Example 6 1.3-bis (diethylamino-sulfonyloxy) -8α-oestra-1.3.5 (10) -trien-17-one The solution of 250 mg of 1,3-dihydroxy-8α-östra-1.3-5 (10) -trien-17-one in 6.5 ml of dimethyl sulfoxide is mixed with 250 mg of NaH (50% suspension) with cooling and nitrogen in oil) and stirred for 30 minutes at room temperature. Then you set the Solution of 1.05 g of diethylaminosulfonyl chloride in 2 ml of dimethyl sulfoxide and allows Stir for 25 hours at room temperature.

The batch is poured into acetic acid water (NaCl), the organic Substances extracted with ether and the extracts washed, dried and evaporated. After purification by chromatography, 150 mg of 1,3-bis (diethylamino-sulfonyloxy) -8a-estra-1.3.5 (10) -trien-17-one are obtained.

Example 7 1.3-Bis (piperidino-sulfonyloxy) -8a-oestr-1.3.5 (10) -trien-17-one The compound mentioned is made from 1.3-dihydroxy-8a-estra-1.3.5 (10) -trien-17-one Reaction with piperidino-sulfonyl chloride prepared analogously to Example 6.

Example 8 The solution of 900 mg of 1,3-dihydroxy-8a-estra-1,3,5 (10) -trien-17-one 14 ml of triethylamine are added in 45 ml of absolute benzene.

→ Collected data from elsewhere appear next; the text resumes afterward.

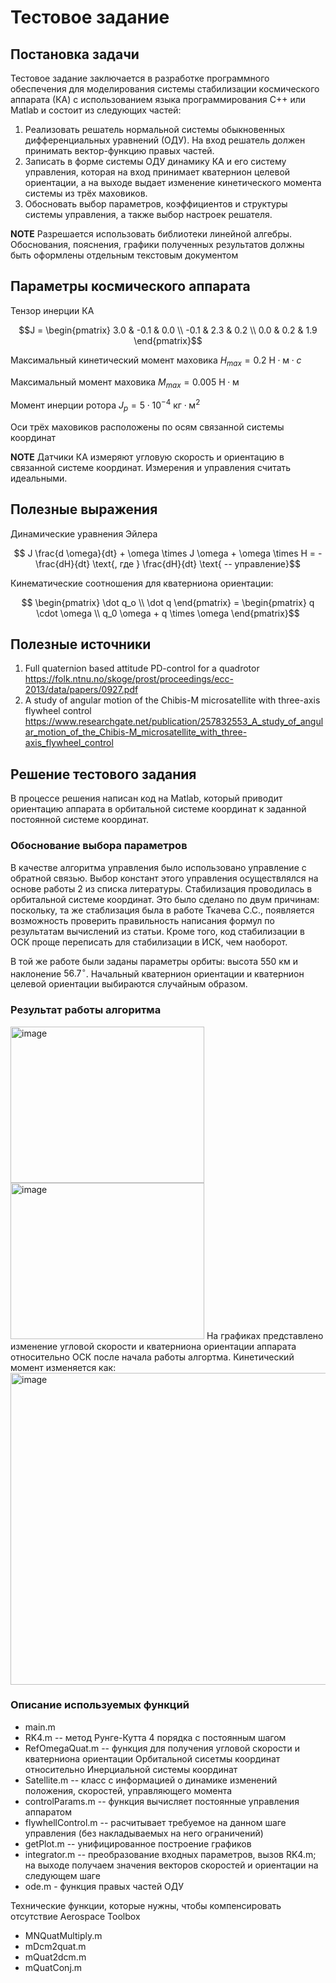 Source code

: # Тестовое задание
## Постановка задачи
Тестовое задание заключается в разработке программного обеспечения для моделирования системы стабилизации космического аппарата (КА) с использованием языка программирования С++ или Matlab и состоит из следующих частей:
  1. Реализовать решатель нормальной системы обыкновенных дифференциальных уравнений (ОДУ). На вход решатель должен принимать вектор-функцию правых частей.
  2. Записать в форме системы ОДУ динамику КА и его систему управления, которая на вход принимает кватернион целевой ориентации, а на выходе выдает изменение кинетического момента системы из трёх маховиков.
  3. Обосновать выбор параметров, коэффициентов и структуры системы управления, а также выбор настроек решателя.
  
  **NOTE** Разрешается использовать библиотеки линейной алгебры. Обоснования, пояснения, графики полученных результатов должны быть оформлены отдельным текстовым документом
## Параметры космического аппарата
Тензор инерции КА
  ```math
J =
\begin{pmatrix}
  3.0 & -0.1 & 0.0 \\
  -0.1 & 2.3 & 0.2 \\
  0.0 & 0.2 & 1.9
\end{pmatrix}
```
Максимальный кинетический момент маховика $H_{max} = 0.2 \text{ Н} \cdot \text{м} \cdot{с}$

Максимальный момент маховика $M_{max} = 0.005 \text{ Н} \cdot \text{м}$

Момент инерции ротора $J_p = 5 \cdot 10^{-4} \text{ кг} \cdot \text{м}^2$

Оси трёх маховиков расположены по осям связанной системы координат

**NOTE** Датчики КА измеряют угловую скорость и ориентацию в связанной системе координат. Измерения и управления считать идеальными.
## Полезные выражения
Динамические уравнения Эйлера
```math
  J \frac{d \omega}{dt} + \omega \times J \omega + \omega \times H = - \frac{dH}{dt} \text{, где } \frac{dH}{dt} \text{ -- управление}
```
Кинематические соотношения для кватерниона ориентации:
```math
  \begin{pmatrix}
    \dot q_o \\
    \dot q
  \end{pmatrix}
  =
  \begin{pmatrix}
    q \cdot \omega \\
    q_0 \omega + q \times \omega
  \end{pmatrix}
```
## Полезные источники
  1. Full quaternion based attitude PD-control for a quadrotor
  https://folk.ntnu.no/skoge/prost/proceedings/ecc-2013/data/papers/0927.pdf
  2. A study of angular motion of the Chibis-M microsatellite with three-axis flywheel control
  https://www.researchgate.net/publication/257832553_A_study_of_angular_motion_of_the_Chibis-M_microsatellite_with_three-axis_flywheel_control
## Решение тестового задания
В процессе решения написан код на Matlab, который приводит ориентацию аппарата в орбитальной системе координат к заданной постоянной системе координат.
### Обоснование выбора параметров
В качестве алгоритма управления было использовано управление с обратной связью. Выбор констант этого управления осуществлялся на основе работы 2 из списка литературы. Стабилизация проводилась в орбитальной системе координат. Это было сделано по двум причинам: поскольку, та же стаблизация была в работе Ткачева С.С., появляется возможность проверить правильность написания формул по результатам вычислений из статьи. Кроме того, код стабилизации в ОСК проще переписать для стабилизации в ИСК, чем наоборот.

В той же работе были заданы параметры орбиты: высота 550 км и наклонение $56.7^{\circ}$. Начальный кватернион ориентации и кватернион целевой ориентации выбираются случайным образом.
### Результат работы алгоритма
<img width="310" height="250" alt="image" src="https://github.com/user-attachments/assets/157eb578-a82f-45b4-8d8f-cf108960d36b" />
<img width="310" height="250" alt="image" src="https://github.com/user-attachments/assets/bb7329b9-a31f-473a-a5d3-eb93606bc0f2" />
На графиках представлено изменение угловой скорости и кватерниона ориентации аппарата относительно ОСК после начала работы алгортма. Кинетический момент изменяется как:
<img width="616" height="499" alt="image" src="https://github.com/user-attachments/assets/cfffdc68-3e62-4ecf-b58f-7fee923ccb67" />

### Описание используемых функций
- main.m
- RK4.m -- метод Рунге-Кутта 4 порядка с постоянным шагом
- RefOmegaQuat.m -- функция для получения угловой скорости и кватерниона ориентации Орбитальной сисетмы координат относительно Инерциальной системы координат
- Satellite.m -- класс с информацией о динамике изменений положения, скоростей, управляющего момента
- controlParams.m -- функция вычисляет постоянные управления аппаратом
- flywhellControl.m -- расчитывает требуемое на данном шаге управления (без накладываемых на него ограничений)
- getPlot.m -- унифицированное построение графиков
- integrator.m -- преобразование входных параметров, вызов RK4.m; на выходе получаем значения векторов скоростей и ориентации на следующем шаге
- ode.m - функция правых частей ОДУ

Технические функции, которые нужны, чтобы компенсировать отсутствие Aerospace Toolbox
- MNQuatMultiply.m
- mDcm2quat.m
- mQuat2dcm.m
- mQuatConj.m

Then 5.4 ml of isopropylsulfonyl chloride are added with vigorous stirring added and stirred for 2 days at room temperature. Then it is poured onto ice and extracted with ether. The extract is washed, dried and evaporated. The raw product is purified by column chromatography. 700 mg of 1,3-bis- (2-propyl-sulfonyloxy) -8α-oestra-1,3,5 (10) -trien-17-one are obtained of melting point 134-1360C (hexane / acetone).

Claims (10)

Claims 1. 1.3-oxygenated 8α-estratrienes of the general formula A according to the main patent ................... (patent application P 23 36 431.0) in which X is an oxygen atom or the grouping *, R3 is a hydrogen atom, an acyl, alkyl, cycloalkyl or an oxygen-containing saturated heterocyclic radical or a sulfonic acid radical, where at least 2 of the radicals R or R3 represents a sulfonic acid radical, a lower alkyl group, R4 a hydrogen atom or a substituted or unsubstituted saturated or mean unsaturated hydrocarbon radical. 2.) 1.3-bis-mesyloxy-8a-oestra-1 * 3.5 (10) -trien-17-one. 3.) 1.3-bis-mesyloxy-8α-oestra-1.3.5 (10) -trien-17β-ol. 4.) 1,3-bis-mesyloxy-17β-acetoxy-8α-oestra-1.3.5 (10) -triene. 5.) 1.3-17β-Tris-mesyloxy-17α-ethinyl-8α-oestra-1.3.5 (10) -triene. 6.) 1.3-bis (p-tosyloxy) -8α-oestra-1.3.5 (10) -trien-17-one. 7.) 1.3-bis (diethylamino-sulfonyloxy) -8a-oestra-1.3.5 (10) -trien-17-one. 8.) 1.3-bis (piperidino-sulfonyloxy) -8a-oestra-1.3.5 (10) -trien-17-one. 9.) Medicines based on a compound according to claims 1-8. 10.) Process for the preparation of 1.3-oxygenated 8α-estatrienes of the general formula A. wherein R1, R2 and X have the meaning given above, characterized in that according to the main patent .............. (Patent application P 23 36 431.0) in a manner known per se a) an ostra-oligo-en of the general formula B in which R1, R2 and X have the meaning given in formula A and A ... B represents a triple or double bond, hydrogenated or b) a 3-hydroxy-13-R²-8α-östra-1.3.5 (10) - trien-17-one is oxidized with lead tetraacylate, the reaction product rearranges in the presence of a strong base and, if necessary, then, depending on the ultimately desired meaning of X and R1, the 17-keto group is reduced and / or ether or ester groups are split off and / or free hydroxyl groups are esterified and / or etherified.